= Beginning of Section =

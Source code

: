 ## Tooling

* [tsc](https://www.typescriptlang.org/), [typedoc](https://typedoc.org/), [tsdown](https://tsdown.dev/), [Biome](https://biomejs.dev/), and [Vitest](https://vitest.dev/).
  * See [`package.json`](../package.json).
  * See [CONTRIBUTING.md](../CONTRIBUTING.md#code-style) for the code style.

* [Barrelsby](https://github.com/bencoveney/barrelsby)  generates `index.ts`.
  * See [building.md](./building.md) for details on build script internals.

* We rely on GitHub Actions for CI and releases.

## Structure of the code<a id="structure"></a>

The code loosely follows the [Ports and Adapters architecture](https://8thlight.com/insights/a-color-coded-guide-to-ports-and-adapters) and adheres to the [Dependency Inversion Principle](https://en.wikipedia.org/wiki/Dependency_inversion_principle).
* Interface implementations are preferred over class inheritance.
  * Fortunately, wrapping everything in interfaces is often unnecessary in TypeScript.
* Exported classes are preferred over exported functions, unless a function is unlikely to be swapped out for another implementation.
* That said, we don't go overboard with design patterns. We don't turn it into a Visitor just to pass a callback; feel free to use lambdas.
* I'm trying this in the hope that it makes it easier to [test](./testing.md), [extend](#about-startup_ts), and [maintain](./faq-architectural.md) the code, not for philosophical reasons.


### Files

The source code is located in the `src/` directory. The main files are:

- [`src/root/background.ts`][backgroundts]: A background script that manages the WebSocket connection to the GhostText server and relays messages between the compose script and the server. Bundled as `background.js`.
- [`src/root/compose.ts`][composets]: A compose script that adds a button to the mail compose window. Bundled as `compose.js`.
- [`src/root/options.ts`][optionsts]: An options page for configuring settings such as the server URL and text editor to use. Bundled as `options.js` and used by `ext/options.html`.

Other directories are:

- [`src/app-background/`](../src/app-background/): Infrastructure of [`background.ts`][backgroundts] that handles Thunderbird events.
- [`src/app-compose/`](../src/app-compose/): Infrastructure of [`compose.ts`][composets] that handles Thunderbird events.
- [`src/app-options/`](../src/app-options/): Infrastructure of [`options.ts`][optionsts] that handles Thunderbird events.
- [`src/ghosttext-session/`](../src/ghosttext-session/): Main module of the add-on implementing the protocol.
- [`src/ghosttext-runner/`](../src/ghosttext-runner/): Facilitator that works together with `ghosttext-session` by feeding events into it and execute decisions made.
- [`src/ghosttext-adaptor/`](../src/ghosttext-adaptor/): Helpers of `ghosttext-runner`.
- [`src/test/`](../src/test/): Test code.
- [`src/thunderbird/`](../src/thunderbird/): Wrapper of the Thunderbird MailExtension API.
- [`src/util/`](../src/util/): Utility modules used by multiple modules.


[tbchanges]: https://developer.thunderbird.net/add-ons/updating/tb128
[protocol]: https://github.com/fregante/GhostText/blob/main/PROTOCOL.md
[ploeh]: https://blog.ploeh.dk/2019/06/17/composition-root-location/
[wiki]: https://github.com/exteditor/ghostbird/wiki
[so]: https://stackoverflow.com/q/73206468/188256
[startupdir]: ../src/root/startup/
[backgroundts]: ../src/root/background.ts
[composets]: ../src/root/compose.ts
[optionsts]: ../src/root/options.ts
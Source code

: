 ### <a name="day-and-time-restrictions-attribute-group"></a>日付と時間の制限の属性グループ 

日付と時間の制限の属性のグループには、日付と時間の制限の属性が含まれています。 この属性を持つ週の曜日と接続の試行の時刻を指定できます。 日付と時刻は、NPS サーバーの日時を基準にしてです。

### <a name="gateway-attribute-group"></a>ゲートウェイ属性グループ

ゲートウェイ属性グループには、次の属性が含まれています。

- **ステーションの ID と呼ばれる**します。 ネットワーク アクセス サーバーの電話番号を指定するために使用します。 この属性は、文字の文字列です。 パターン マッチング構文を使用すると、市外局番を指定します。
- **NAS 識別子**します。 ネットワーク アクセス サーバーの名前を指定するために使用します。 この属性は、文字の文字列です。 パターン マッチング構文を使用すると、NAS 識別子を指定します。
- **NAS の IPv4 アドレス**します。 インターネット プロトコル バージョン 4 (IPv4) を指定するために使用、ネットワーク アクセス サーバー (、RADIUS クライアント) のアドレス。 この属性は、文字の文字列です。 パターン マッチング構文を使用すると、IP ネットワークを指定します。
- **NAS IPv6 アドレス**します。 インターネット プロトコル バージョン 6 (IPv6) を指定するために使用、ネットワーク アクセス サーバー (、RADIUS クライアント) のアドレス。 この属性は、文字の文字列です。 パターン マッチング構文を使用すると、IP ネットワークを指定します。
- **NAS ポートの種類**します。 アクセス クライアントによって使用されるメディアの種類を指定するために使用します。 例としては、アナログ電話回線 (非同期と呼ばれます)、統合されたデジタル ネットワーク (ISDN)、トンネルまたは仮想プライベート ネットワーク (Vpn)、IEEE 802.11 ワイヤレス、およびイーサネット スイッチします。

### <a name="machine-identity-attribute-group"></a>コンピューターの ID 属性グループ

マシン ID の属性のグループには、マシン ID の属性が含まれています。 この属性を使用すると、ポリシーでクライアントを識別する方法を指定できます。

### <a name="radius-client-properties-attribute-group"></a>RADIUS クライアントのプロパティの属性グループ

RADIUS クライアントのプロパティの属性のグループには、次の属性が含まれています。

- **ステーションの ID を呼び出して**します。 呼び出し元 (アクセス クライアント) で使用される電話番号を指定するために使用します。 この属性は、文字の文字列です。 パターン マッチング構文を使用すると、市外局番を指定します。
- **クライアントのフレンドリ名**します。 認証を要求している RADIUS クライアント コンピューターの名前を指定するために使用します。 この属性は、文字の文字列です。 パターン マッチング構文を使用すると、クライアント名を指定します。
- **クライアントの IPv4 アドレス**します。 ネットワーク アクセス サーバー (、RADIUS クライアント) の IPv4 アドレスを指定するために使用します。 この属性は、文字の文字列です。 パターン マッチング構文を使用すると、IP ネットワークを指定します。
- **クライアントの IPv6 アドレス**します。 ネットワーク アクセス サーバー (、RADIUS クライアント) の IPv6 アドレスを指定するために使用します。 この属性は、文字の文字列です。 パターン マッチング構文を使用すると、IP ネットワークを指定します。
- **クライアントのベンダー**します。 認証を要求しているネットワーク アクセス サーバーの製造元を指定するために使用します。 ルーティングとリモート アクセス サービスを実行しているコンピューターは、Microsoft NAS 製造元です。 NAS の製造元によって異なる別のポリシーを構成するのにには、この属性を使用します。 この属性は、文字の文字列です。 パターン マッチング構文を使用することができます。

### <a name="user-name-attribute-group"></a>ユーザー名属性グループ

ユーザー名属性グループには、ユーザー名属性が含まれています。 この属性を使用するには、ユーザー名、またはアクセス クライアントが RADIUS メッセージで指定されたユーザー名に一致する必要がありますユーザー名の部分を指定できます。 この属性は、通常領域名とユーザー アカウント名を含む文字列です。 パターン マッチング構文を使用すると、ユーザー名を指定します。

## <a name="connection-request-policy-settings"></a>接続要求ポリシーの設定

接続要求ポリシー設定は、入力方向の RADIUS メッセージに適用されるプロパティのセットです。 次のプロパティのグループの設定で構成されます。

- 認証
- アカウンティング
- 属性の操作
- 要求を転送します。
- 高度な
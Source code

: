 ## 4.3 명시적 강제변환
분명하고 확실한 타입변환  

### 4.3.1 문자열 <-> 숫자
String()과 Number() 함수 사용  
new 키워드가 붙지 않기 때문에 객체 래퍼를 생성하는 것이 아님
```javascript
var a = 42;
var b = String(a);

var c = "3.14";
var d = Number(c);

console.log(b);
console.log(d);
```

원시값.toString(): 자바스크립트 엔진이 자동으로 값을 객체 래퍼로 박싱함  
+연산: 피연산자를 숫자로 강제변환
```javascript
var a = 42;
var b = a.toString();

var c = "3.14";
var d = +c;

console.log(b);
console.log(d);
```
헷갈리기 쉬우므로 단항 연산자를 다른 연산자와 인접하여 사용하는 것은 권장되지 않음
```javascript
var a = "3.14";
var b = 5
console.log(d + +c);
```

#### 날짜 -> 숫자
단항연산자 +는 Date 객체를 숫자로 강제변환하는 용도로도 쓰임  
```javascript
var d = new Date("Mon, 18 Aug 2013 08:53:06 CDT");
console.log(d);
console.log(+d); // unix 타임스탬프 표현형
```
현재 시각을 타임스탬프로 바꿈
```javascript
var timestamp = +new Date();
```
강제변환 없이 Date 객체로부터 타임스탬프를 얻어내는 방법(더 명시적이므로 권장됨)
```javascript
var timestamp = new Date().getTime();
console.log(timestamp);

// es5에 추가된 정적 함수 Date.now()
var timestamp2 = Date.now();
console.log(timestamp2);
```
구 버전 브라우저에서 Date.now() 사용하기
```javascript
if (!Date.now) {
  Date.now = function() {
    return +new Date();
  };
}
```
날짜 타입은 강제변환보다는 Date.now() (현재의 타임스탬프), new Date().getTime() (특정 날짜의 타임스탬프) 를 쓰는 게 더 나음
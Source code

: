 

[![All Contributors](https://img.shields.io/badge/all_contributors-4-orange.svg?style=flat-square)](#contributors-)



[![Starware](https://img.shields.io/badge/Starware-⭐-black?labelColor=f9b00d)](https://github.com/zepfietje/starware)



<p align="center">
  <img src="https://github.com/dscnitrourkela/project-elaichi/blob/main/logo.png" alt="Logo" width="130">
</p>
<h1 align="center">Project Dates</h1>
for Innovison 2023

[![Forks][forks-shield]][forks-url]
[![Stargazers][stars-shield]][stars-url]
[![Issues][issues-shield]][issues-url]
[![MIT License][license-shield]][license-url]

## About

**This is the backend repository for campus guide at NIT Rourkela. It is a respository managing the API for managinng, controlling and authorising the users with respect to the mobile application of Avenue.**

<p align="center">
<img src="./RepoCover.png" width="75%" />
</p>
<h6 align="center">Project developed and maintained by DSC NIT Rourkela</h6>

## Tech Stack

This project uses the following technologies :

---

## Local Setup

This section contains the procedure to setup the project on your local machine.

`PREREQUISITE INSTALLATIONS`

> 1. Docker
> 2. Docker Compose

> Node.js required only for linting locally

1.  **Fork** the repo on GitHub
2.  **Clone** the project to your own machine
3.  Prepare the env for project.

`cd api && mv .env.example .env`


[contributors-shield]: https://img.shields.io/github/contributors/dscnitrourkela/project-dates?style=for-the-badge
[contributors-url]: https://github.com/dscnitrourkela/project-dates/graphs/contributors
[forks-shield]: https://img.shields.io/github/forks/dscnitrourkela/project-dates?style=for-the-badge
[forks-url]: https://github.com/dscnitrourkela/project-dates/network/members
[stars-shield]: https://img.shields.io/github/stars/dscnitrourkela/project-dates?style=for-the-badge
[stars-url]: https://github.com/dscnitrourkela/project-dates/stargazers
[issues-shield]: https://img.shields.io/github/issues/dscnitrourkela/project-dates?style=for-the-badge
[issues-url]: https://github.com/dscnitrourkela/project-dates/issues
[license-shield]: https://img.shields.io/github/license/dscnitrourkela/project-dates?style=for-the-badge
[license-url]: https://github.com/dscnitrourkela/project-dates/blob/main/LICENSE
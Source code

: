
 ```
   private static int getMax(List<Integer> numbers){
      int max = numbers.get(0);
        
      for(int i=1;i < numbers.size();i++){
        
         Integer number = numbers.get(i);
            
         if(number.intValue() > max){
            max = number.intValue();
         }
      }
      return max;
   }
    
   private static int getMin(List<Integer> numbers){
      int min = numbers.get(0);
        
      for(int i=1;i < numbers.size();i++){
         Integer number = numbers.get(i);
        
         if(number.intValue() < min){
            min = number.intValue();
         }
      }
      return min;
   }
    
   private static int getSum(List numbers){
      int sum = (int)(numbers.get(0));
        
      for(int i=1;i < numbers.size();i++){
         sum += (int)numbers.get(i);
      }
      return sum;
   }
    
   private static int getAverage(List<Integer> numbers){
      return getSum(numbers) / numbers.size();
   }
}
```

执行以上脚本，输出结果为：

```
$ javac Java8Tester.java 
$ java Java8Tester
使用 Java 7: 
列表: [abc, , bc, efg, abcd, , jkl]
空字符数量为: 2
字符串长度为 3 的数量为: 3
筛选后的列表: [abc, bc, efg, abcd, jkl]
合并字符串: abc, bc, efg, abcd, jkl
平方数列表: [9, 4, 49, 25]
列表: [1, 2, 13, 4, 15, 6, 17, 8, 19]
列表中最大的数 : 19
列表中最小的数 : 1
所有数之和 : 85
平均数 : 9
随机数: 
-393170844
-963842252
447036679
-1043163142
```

= End of Section =

__WHAT YOU NEED TO DO__
Output only the lines from the top of the entries through the one holding "## Structure of", copied exactly.

__TASK SOLUTION__
Source code

: ## Tooling

* [tsc](https://www.typescriptlang.org/), [typedoc](https://typedoc.org/), [tsdown](https://tsdown.dev/), [Biome](https://biomejs.dev/), and [Vitest](https://vitest.dev/).
  * See [`package.json`](../package.json).
  * See [CONTRIBUTING.md](../CONTRIBUTING.md#code-style) for the code style.

* [Barrelsby](https://github.com/bencoveney/barrelsby)  generates `index.ts`.
  * See [building.md](./building.md) for details on build script internals.

* We rely on GitHub Actions for CI and releases.

## Structure of the code<a id="structure"></a>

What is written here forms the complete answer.